Do you check your bank statement? If not, why not? Is it because it has been produced by a Computer, and the Computer is always correct? During the first quarter of 1986, several instances arose in the UK where errors were found in bank statements. Money had been withdrawn - using a cash dispenser card - supposedly without the account holder's authority. The banks took the stance that it was the personal responsibility of card holders to ensure that both the card and their Personal Identity Number (PIN) were kept secure otherwise this form of abuse is impossible. The people who lost the money did not agree! They expected their computerised bank accounts to be correct and the banks to have provided sufficient safeguards to their accounts. They relied not on computers, but on people to ensure the computers were given accurate input data. At a recent international computer security conference, several papers were presented, each one advocating a different method of encrypting and authenticating f inancial transactions, with key management using the Public Key system methodology. Each system was extremely well thought out and theoretically sound. Each system had the same basic weakness - how do you initiate the first key in the fund transfer system. The systems were weakest where people had to be involved. It was interesting to note that the predominant worries and proposed solution all related to financial systems. Why was this? Well, money and Electronic Funds Transfer systems are very much of interest - after all, banks must ensure that funds are transferred correctly and accurately. A study of the detected frauds and computer crime statistics for UK and USA shows how fraud has increased. The statistics do not include such cases as the Australian incident where a bank was robbed of £40,000. This was accomplished by the thieves using a stolen truck and a JCB digger to ram a selected bank

with the digger. The safe and cash dispenser were picked up in the jaws of the JCB, and lifted into the low loader. They then drove off - presumably to examine their haul. In view of such a sophisticated crime, I do not believe that they were examining how the cash dispenser worked so as to commit further frauds. Fortunately such incidents are rare. Or perhaps it is unfortunate. It is far easier to provide a physically secure environment than to protect a message transmission network.

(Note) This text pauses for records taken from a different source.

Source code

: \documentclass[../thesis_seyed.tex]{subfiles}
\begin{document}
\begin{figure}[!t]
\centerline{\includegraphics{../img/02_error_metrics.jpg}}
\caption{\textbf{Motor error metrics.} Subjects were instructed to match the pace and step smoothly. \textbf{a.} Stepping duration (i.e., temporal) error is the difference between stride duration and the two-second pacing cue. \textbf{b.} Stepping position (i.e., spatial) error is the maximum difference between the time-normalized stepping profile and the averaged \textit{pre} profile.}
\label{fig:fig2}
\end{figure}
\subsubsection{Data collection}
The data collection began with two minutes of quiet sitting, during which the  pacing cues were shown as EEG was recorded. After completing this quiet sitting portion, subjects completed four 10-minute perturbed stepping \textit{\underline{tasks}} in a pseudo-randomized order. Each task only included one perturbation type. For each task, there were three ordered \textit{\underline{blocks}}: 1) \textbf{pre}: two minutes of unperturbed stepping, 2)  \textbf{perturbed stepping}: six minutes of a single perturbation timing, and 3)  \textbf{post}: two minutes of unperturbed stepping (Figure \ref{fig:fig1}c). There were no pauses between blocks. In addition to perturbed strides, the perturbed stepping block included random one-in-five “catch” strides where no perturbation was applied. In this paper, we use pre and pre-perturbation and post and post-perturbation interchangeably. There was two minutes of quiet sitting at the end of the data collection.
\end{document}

Statistics Statistics related to computer fraud and computer crime are worth looking at. BIS investigations into computer fraud in 1986 revealed over 190 cases with an average loss of £262,000. This amount has increased eightfold since the last review in 1983 as some spectacular frauds have since come to light. One which received a lot of publicity is the alleged illegal transfer of £6 million from a major bank to the personal Swiss bank account of a software programmer. The programmer simply diverted the first ten transactions of the day to his bank and was pleasantly surprised at his haul. In 1985, the American Bar Association Criminal Justice Task Force published their report into computer crime. It revealed annual losses from some 283 major USA organisations of between $145 and $730 million dollars - or between 2 - 10 million dollar losses per respondent. The Task Force concluded that computer crime was "a problem of substantial, and growing, significance". Part of the survey analysed how respondents related computer crime to other types of "white collar" crime. They related computer crime as:- - less important than most violent crimes (rape, murder,

assault). - less important than drug related crimes or espionage. - more important than shoplifting and counterfeiting. Computer crime was accepted as being on a par with consumer and tax fraud, commercial espionage, bribery, and corruption etc.